The first UK driving tests

Austin 10 car
Austin 10
Image courtesy of Jon Bennett on Flickr CC-BY

When order was brought to the British roads.

In the late 1920s and early 1930s, the appalling number of deaths on the roads of Britain were causing great concern to the Government and the public. In January 1934, The Times newspaper reported on the 'slaughter on the roads' and that in the previous year 7,125 were killed and 216,401 injured on Britain's roads.
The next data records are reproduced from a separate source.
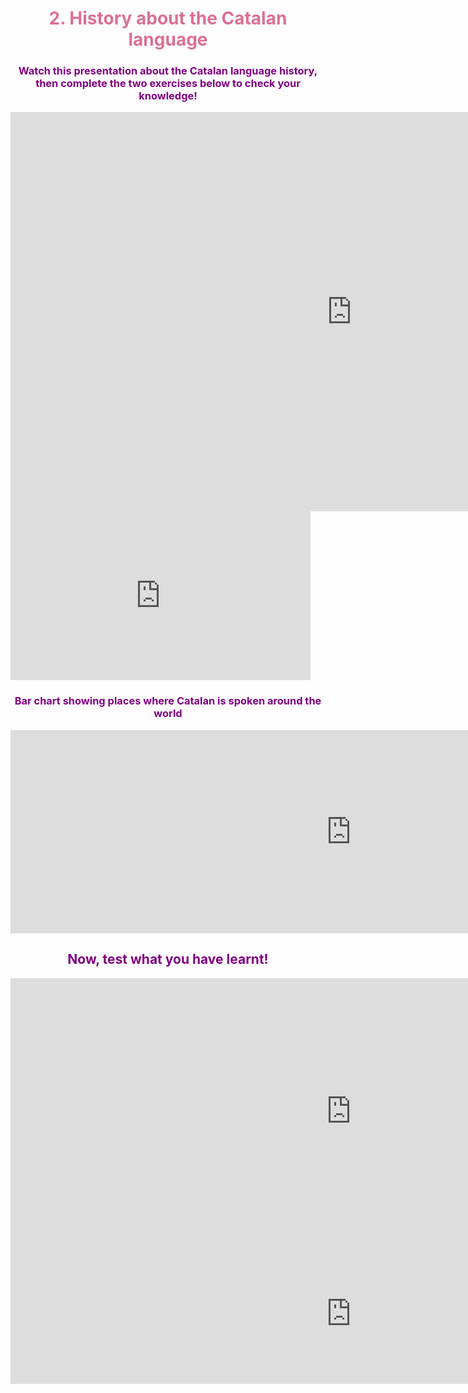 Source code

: 
<h1 style="color:palevioletred;" align="center">2. History about the Catalan language</h1>

<h3 style="color:purple;" align="center">Watch this presentation about the Catalan language history, then complete the two exercises below to check your knowledge!</h3>

<iframe src="https://h5p.org/h5p/embed/473209" width="1091" height="639" frameborder="0" allowfullscreen="allowfullscreen"></iframe><script src="https://h5p.org/sites/all/modules/h5p/library/js/h5p-resizer.js" charset="UTF-8"></script>

<iframe src="https://giphy.com/embed/l4EoZwOPaAW8DYwec" width="480" height="270" frameBorder="0" class="giphy-embed" allowFullScreen></iframe>

<div><h3 style="color:purple;" align="center">Bar chart showing places where Catalan is spoken around the world</h3></div>

<iframe src="https://h5p.org/h5p/embed/473226" width="1090" height="325" frameborder="0" allowfullscreen="allowfullscreen"></iframe><script src="https://h5p.org/sites/all/modules/h5p/library/js/h5p-resizer.js" charset="UTF-8"></script>

<div><h2 style="color:purple;" align="center">Now, test what you have learnt!</h2></div>

<iframe src="https://h5p.org/h5p/embed/473230" width="1090" height="425" frameborder="0" allowfullscreen="allowfullscreen"></iframe><script src="https://h5p.org/sites/all/modules/h5p/library/js/h5p-resizer.js" charset="UTF-8"></script>

<iframe src="https://h5p.org/h5p/embed/473218" width="1090" height="224" frameborder="0" allowfullscreen="allowfullscreen"></iframe><script src="https://h5p.org/sites/all/modules/h5p/library/js/h5p-resizer.js" charset="UTF-8"></script>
At the time the number of cars on the roads was estimated to be 1,800,000 [1].

Compare this with the figures from 2015 and you will realise how bad the situation had become: 1,730 people killed and 186,189 casualties of all severities [2], with 36.5 million licensed vehicles [3].

In 1929 and 1934 legislation was passed to introduce a 30 mph speed limit in built-up areas, endorsements for speeding or careless driving, licence disqualification, and as an experiment, the introduction of special crossing places for pedestrians in London. These became known as Belisha crossings, and later became our well-known 'zebra crossings'.

In 1935 a driving test was introduced. Voluntary at first and then on 1 June, compulsory. The test was designed to ensure that each new driver had the competence to drive. While learning to drive, a provisional license could be applied for which lasted 3 months. The legislation also introduced the requirement to show a red letter 'L' on the vehicle.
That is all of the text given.